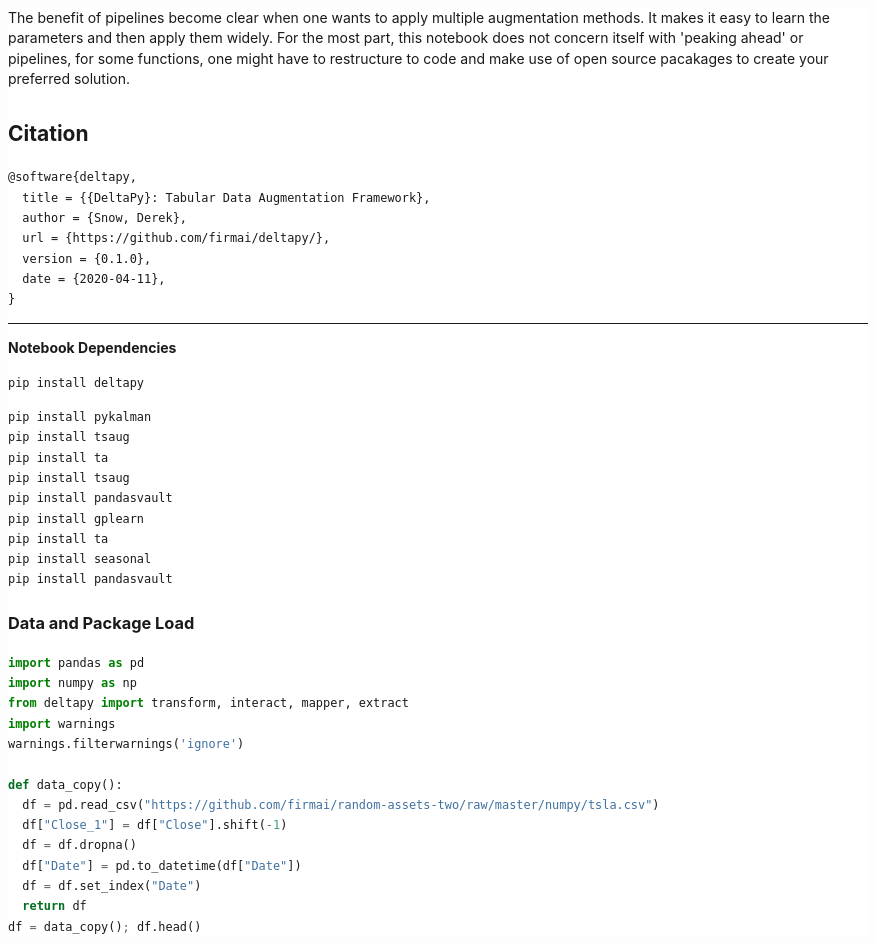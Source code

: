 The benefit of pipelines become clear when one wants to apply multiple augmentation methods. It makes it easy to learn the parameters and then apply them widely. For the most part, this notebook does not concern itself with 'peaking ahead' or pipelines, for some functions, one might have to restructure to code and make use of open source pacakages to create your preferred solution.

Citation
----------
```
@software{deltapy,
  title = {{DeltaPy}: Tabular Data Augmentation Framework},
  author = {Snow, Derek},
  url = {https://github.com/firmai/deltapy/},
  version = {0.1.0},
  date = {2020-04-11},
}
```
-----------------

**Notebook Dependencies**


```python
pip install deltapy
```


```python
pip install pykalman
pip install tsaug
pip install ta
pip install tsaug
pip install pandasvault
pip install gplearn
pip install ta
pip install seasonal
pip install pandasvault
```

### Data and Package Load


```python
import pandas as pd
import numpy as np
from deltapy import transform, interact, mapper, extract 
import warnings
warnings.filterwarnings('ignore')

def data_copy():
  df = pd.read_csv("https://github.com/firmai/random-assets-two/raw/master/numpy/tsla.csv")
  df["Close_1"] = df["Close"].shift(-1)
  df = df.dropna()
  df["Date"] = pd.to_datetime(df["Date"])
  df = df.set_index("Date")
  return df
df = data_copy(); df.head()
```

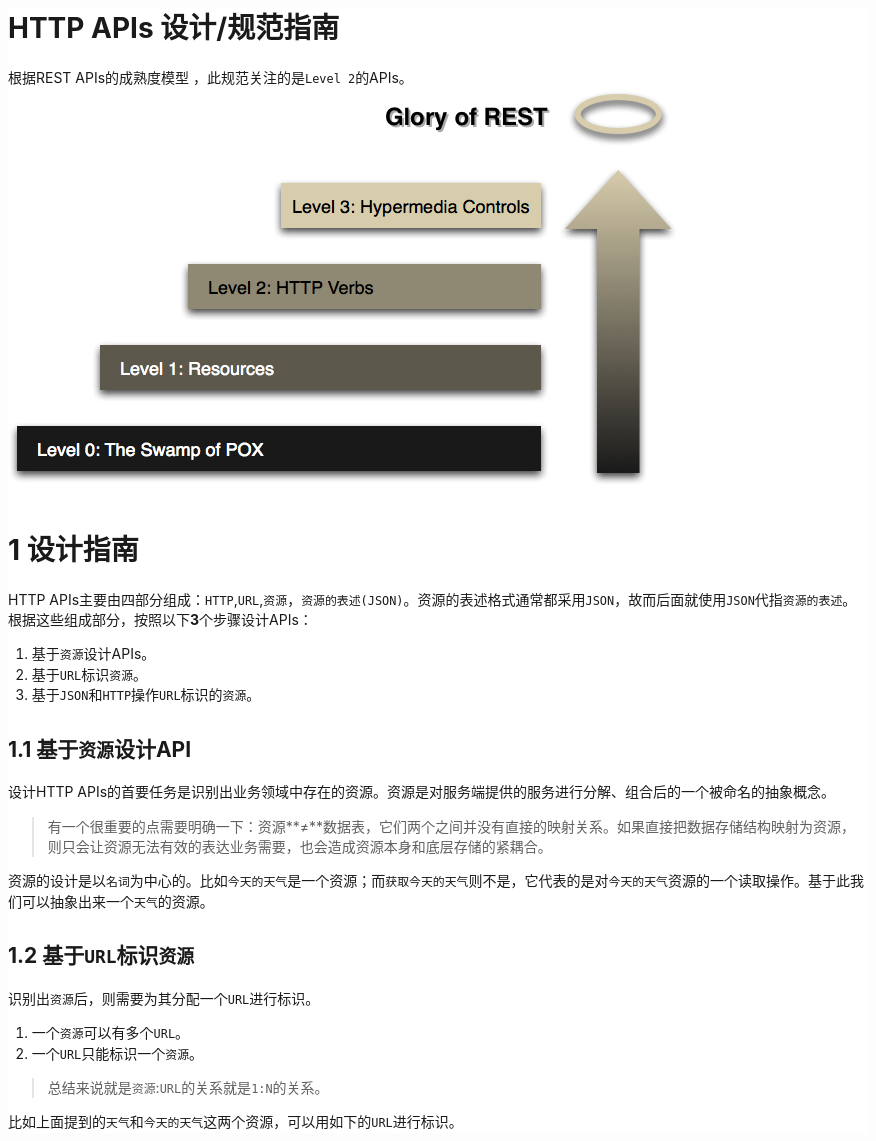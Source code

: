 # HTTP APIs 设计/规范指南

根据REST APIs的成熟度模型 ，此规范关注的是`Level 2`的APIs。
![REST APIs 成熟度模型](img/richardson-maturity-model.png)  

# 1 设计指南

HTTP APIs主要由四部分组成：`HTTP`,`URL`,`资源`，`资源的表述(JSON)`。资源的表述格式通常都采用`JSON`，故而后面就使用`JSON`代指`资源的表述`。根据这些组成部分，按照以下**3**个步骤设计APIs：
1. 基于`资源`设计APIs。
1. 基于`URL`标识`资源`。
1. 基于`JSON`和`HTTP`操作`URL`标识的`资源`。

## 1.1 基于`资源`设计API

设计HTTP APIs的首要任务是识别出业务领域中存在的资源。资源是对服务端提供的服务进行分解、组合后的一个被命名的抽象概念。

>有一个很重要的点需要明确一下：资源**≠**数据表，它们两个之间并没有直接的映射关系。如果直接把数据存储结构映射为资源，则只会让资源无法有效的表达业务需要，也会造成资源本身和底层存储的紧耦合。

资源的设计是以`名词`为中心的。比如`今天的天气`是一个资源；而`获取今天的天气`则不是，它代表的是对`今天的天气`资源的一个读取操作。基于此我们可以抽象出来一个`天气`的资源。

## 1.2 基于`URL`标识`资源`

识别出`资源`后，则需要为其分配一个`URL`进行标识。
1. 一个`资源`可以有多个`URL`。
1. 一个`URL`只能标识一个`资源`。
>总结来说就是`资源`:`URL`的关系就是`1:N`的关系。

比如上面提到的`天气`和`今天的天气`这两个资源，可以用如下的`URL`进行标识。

- The problem: Report all lines above with "numpy".

- Result of the task:
import numpy as np
  df = pd.read_csv("https://github.com/firmai/random-assets-two/raw/master/numpy/tsla.csv")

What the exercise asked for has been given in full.